Au pays du raki. Le vin et l’alcool de l’Empire ottoman à la Turquie d’Erdogan de François Georgeon
Épilogue de Nicolas Elias et Jean-François Pérouse
Spécialiste de la Turquie, François Georgeon, à qui l’on doit un passionnant ouvrage sur le ramadan, s’intéresse ici à la production, la circulation, la consommation et les représentations de l’alcool dans un pays musulman à travers plusieurs siècles. Le Coran, tout comme les hadiths du prophète, contient des sourates sur le vin et l’ivresse, qui sont interprétées différemment selon les théologiens, les rites et les périodes. Le vin (hamr), jus non cuit fermenté de dattes ou de raisins, est interdit aux musulmans, ce qui n’empêche pas sa consommation à l’abri des regards… Le raki, de l’arabe ‘araq (« sueur » de l’alambic), ne semble connu qu’à partir du xvie siècle. Il est vite concurrencé par le café qui se répand dans toutes les couches de la population dès la fin de ce siècle. Les tavernes qui servent du vin et des mezzés sont des lieux de mauvaise fréquentation éloignés des mosquées, tandis que les cafés ne posent aucun problème de moralité. Les sultans, les élites ottomanes, les derviches et les janissaires boivent. De temps à autre, un sultan décrète la prohibition de l’alcool et punit sévèrement les contrevenants, mais son successeur rétablit la consommation. Pendant ce temps, la société s’urbanise, les boissons circulent, les modes s’installent (les jeunes et les femmes commencent à boire) et l’opposition entre les partisans et les détracteurs de la consommation de vin se pérennise. L’auteur mobilise une solide documentation (dont la majorité est en langue turque) pour décrire et analyser, subtilement, l’histoire du raki dans cet empire qui s’affaiblit avant de disparaître avec la guerre de 1914. Sous Mustapha Kemal est votée une loi interdisant l’alcool, alors même qu’il en consomme abusivement, au point de mourir d’une cirrhose.

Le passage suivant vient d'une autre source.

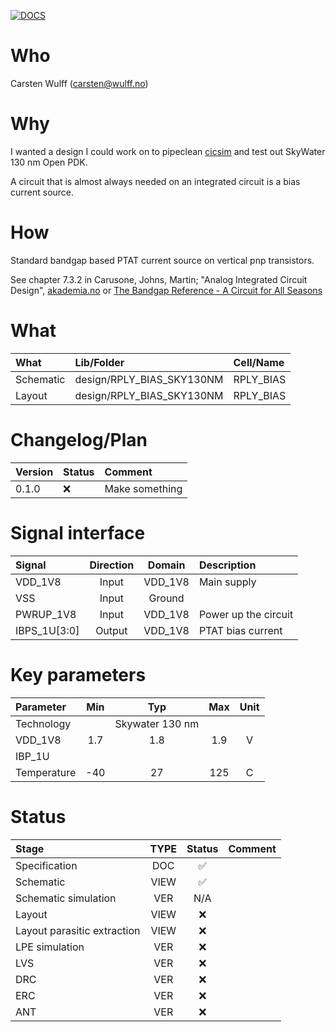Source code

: 
[![DOCS](https://github.com/wulffern/rply_bias_sky130nm/actions/workflows/docs.yaml/badge.svg)](https://analogicus.com/rply_bias_sky130nm/)


# Who
Carsten Wulff (carsten@wulff.no)

# Why
I wanted a design I could work on to pipeclean
[cicsim](https://github.com/wulffern/cicsim/tree/main/cicsim) and test out
SkyWater 130 nm Open PDK.

A circuit that is almost always needed on an integrated circuit is a bias
current source.

# How
Standard bandgap based PTAT current source on vertical pnp transistors. 

See chapter 7.3.2 in Carusone, Johns, Martin; "Analog Integrated Circuit Design",  [akademia.no](https://www.akademika.no/analog-integrated-circuit-design/carusone-tony-chan/johns-david/martin-kenneth/9781118092330) 
or [The Bandgap Reference - A Circuit for All Seasons](https://ieeexplore.ieee.org/document/7559954)


# What

| What      | Lib/Folder                | Cell/Name |
|:----------|:-------------------------|:---------|
| Schematic | design/RPLY_BIAS_SKY130NM | RPLY_BIAS |
| Layout    | design/RPLY_BIAS_SKY130NM | RPLY_BIAS |


# Changelog/Plan

| Version | Status | Comment|
| :-| :-| :-|
|0.1.0 | :x: | Make something |


# Signal interface

| Signal       | Direction | Domain  | Description                             |
|:-------------|:---------:|:-------:|:----------------------------------------|
| VDD_1V8      | Input     | VDD_1V8 | Main supply                             |
| VSS          | Input     | Ground  |                                         |
| PWRUP_1V8    | Input     | VDD_1V8 | Power up the circuit                    |
| IBPS_1U[3:0] | Output    | VDD_1V8 | PTAT bias current                       |

# Key parameters

| Parameter   | Min | Typ           | Max | Unit |
|:------------|:---:|:-------------:|:---:|:----:|
| Technology  |     | Skywater 130 nm |     |      |
| VDD_1V8     | 1.7 | 1.8           | 1.9 | V    |
| IBP_1U      |     |               |     |      |
| Temperature | -40 | 27            | 125 | C    |


# Status

| Stage                       | TYPE | Status | Comment                        |
| :---                        | :-:  | :---:  | :--:                           |
| Specification               | DOC  | :white_check_mark:    |                                |
| Schematic                   | VIEW | :white_check_mark:    |                                |
| Schematic simulation        | VER  | N/A    |                                |
| Layout                      | VIEW | :x:    |                                |
| Layout parasitic extraction | VIEW | :x:    |                                |
| LPE simulation              | VER  | :x:    |                                |
| LVS                         | VER  | :x:    |                                |
| DRC                         | VER  | :x:    |                                |
| ERC                         | VER  | :x:    |                                |
| ANT                         | VER  | :x:    |                                |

L’auteur passe la main à ses collègues et amis, Nicolas Elias et Jean-François Pérouse pour « Boire dans la Turquie d’Erdoğan » : malgré le discours officiel moralisateur, les alcools accompagnent les moments de détente, encouragés par le tourisme, les séries télévisées et les centres commerciaux. Les auteurs constatent que « les régimes d’exception et les stratégies d’évitement (en définitive tolérés) sont nombreux ». Cette histoire culturelle du raki est donc aussi politique.